I've been doing some research on speaker construction such as types of design and tools needed. There is just so much information I don't know where to begin. I am currently purchasing the tools and have around 400$ to put into materials. I have never built a system and don't really know how to start. Any recommendations? I was thinking I should start with a proven design but I want to understand how to design a system and learn how to construct a crossover based on my design. 

Thanks in advance


----------



## Jstslamd (Nov 30, 2010)

What kind of design are you interested in building to get your feet wet ? I would stick with something simple like a 2 way designs or a 2way mtm design.


----------



## fonjondrie (Dec 25, 2011)

I like the idea of doing a 2 way mtm Got any suggestions?


----------



## GranteedEV (Aug 8, 2010)

fonjondrie said:


> Hey,
> 
> I've been doing some research on speaker construction such as types of design and tools needed. There is just so much information I don't know where to begin. I am currently purchasing the tools and have around 400$ to put into materials. I have never built a system and don't really know how to start. Any recommendations? I was thinking I should start with a proven design but I want to understand how to design a system and learn how to construct a crossover based on my design.
> 
> Thanks in advance


Hey. I agree with starting with a proven design. It's all a learning process and it's best not to overwhelm yourself right at the start! 

With $400 to spend on drivers/crossover/enclosure, it's not a huge budget but surely there's some fantastic results to be found. Perhaps the Zaph ZA5.3 tower.

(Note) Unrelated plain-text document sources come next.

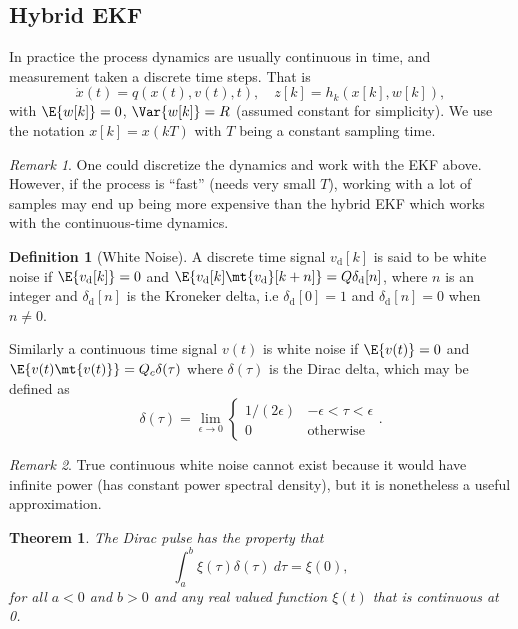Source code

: \documentclass[]{hsrzf}
\theoremstyle{plain}
\newtheorem{thm}{Theorem}[section]
\theoremstyle{definition}
\newtheorem{defn}{Definition}[section]
\theoremstyle{remark}
\newtheorem*{remark}{Remark}
\begin{document}
\subsection{Hybrid EKF}

In practice the process dynamics are usually continuous in time, and
measurement taken a discrete time steps. That is
\[
  \dot{x}(t) = q(x(t), v(t), t),
  \quad z[k] = h_k(x[k], w[k]),
\]
with $\E{w[k]} = 0$, $\Var{w[k]} = R$ (assumed constant for simplicity). We
use the notation $x[k] = x(kT)$ with $T$ being a constant sampling time.

\begin{remark}
  One could discretize the dynamics and work with the EKF above. However, if
  the process is ``fast'' (needs very small $T$), working with a lot of
  samples may end up being more expensive than the hybrid EKF which works with
  the continuous-time dynamics.
\end{remark}

\begin{defn}[White Noise]
  A discrete time signal $v_\mathrm{d}[k]$ is said to be white noise if
  $\E{v_\mathrm{d}[k]} = 0$ and $\E{v_\mathrm{d}[k] \mt{v_\mathrm{d}}[k+n]} =
  Q\delta_\mathrm{d}[n]$, where $n$ is an integer and $\delta_\mathrm{d}[n]$
  is the Kroneker delta, i.e $\delta_\mathrm{d}[0] = 1$ and
  $\delta_\mathrm{d}[n] = 0$ when $n \neq 0$.

  Similarly a continuous time signal $v(t)$ is white noise if $\E{v(t)} = 0$
  and $\E{v(t) \mt{v(t)}} = Q_c \delta(\tau)$ where $\delta(\tau)$ is the
  Dirac delta, which may be defined as
  \[
    \delta(\tau) = \lim_{\epsilon \to 0} \begin{cases}
      1/(2\epsilon) & -\epsilon < \tau < \epsilon \\
      0 & \text{otherwise}
    \end{cases}.
  \]
\end{defn}

\begin{remark}
  True continuous white noise cannot exist because it would have infinite
  power (has constant power spectral density), but it is nonetheless a useful
  approximation.
\end{remark}

\begin{thm}
  The Dirac pulse has the property that
  \[
    \int_a^b \xi(\tau) \delta(\tau) ~d\tau = \xi(0),
  \]
  for all $a < 0$ and $b > 0$ and any real valued function $\xi(t)$ that is
  continuous at 0.
\end{thm}
\end{document}
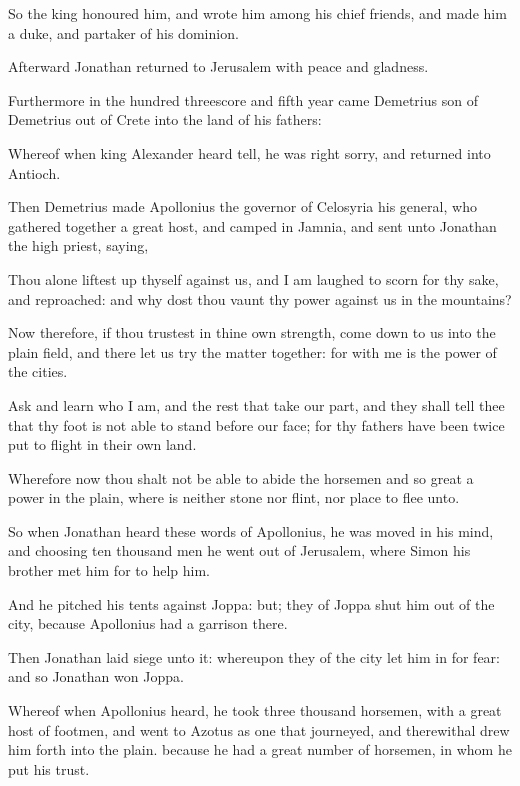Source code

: {\par }{\PP {}So the king honoured him, and wrote him among his chief friends, and made him a duke, and partaker of his dominion.
\par }{\PP {}Afterward Jonathan returned to Jerusalem with peace and gladness.
\par }{\PP {}Furthermore in the hundred threescore and fifth year came Demetrius son of Demetrius out of Crete into the land of his fathers:
\par }{\PP {}Whereof when king Alexander heard tell, he was right sorry, and returned into Antioch.
\par }{\PP {}Then Demetrius made Apollonius the governor of Celosyria his general, who gathered together a great host, and camped in Jamnia, and sent unto Jonathan the high priest, saying,
\par }{\PP {}Thou alone liftest up thyself against us, and I am laughed to scorn for thy sake, and reproached: and why dost thou vaunt thy power against us in the mountains?
\par }{\PP {}Now therefore, if thou trustest in thine own strength, come down to us into the plain field, and there let us try the matter together: for with me is the power of the cities.
\par }{\PP {}Ask and learn who I am, and the rest that take our part, and they shall tell thee that thy foot is not able to stand before our face; for thy fathers have been twice put to flight in their own land.
\par }{\PP {}Wherefore now thou shalt not be able to abide the horsemen and so great a power in the plain, where is neither stone nor flint, nor place to flee unto.
\par }{\PP {}So when Jonathan heard these words of Apollonius, he was moved in his mind, and choosing ten thousand men he went out of Jerusalem, where Simon his brother met him for to help him.
\par }{\PP {}And he pitched his tents against Joppa: but; they of Joppa shut him out of the city, because Apollonius had a garrison there.
\par }{\PP {}Then Jonathan laid siege unto it: whereupon they of the city let him in for fear: and so Jonathan won Joppa.
\par }{\PP {}Whereof when Apollonius heard, he took three thousand horsemen, with a great host of footmen, and went to Azotus as one that journeyed, and therewithal drew him forth into the plain. because he had a great number of horsemen, in whom he put his trust.
}

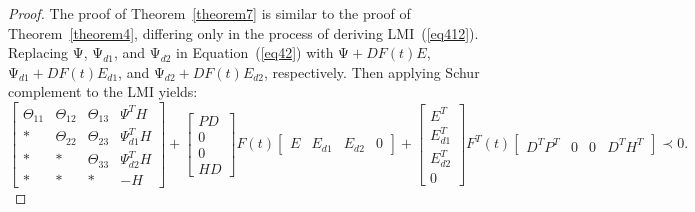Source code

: \documentclass[a4paper]{cas-sc}
\newtheorem*{proof}{Proof}
\begin{document}
\begin{proof}
  The proof of Theorem~\ref{theorem7} is similar to the proof of Theorem~\ref{theorem4}, differing only in the process of deriving LMI~(\ref{eq412}). Replacing $\mathrm{\Psi}$, $\mathrm{\Psi}_{d1}$, and $\mathrm{\Psi}_{d2}$ in Equation~(\ref{eq42}) with $\mathrm{\Psi}+DF(t)E$, $\mathrm{\Psi}_{d1}+DF(t)E_{d1}$, and $\mathrm{\Psi}_{d2}+DF(t)E_{d2}$, respectively. Then applying Schur complement to the LMI yields:
  \begin{equation}
    \left[ {\begin{array}{*{20}{c}}
            {{\Theta _{11}}} & {{\Theta _{12}}} & {{\Theta _{13}}} & {{\Psi ^T}H}    \\
            *                & {{\Theta _{22}}} & {{\Theta _{23}}} & {\Psi _{d1}^TH} \\
            *                & *                & {{\Theta _{33}}} & {\Psi _{d2}^TH} \\
            *                & *                & *                & { - H}
          \end{array}} \right] + \left[ {\begin{array}{*{20}{c}}
            {PD} \\
            0    \\
            0    \\
            {HD}
          \end{array}} \right]F(t)\left[ {\begin{array}{*{20}{c}}
            E & {{E_{d1}}} & {{E_{d2}}} & 0
          \end{array}} \right] + \left[ {\begin{array}{*{20}{c}}
            {{E^T}}    \\
            {E_{d1}^T} \\
            {E_{d2}^T} \\
            0
          \end{array}} \right]{F^T}(t)\left[ {\begin{array}{*{20}{c}}
            {{D^T}{P^T}} & 0 & 0 & {{D^T}{H^T}}
          \end{array}} \right] \prec 0.
    \label{eq413}
  \end{equation}


\end{proof}
\end{document}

Or maybe its (more expensive) big brother the ZA5.5tt Tall tower.

A higher-end 2-way MTM Tower you might consider might be the ER18 MTM by Dennis Murphy. (the excellent Dayton Tweeter version would hopefully be close to your budget)


----------



## fonjondrie (Dec 25, 2011)

Thank you so much GranteedEV, I really like the ER18 MTM can you post a link for the Dayton Tweeter version


----------



## fonjondrie (Dec 25, 2011)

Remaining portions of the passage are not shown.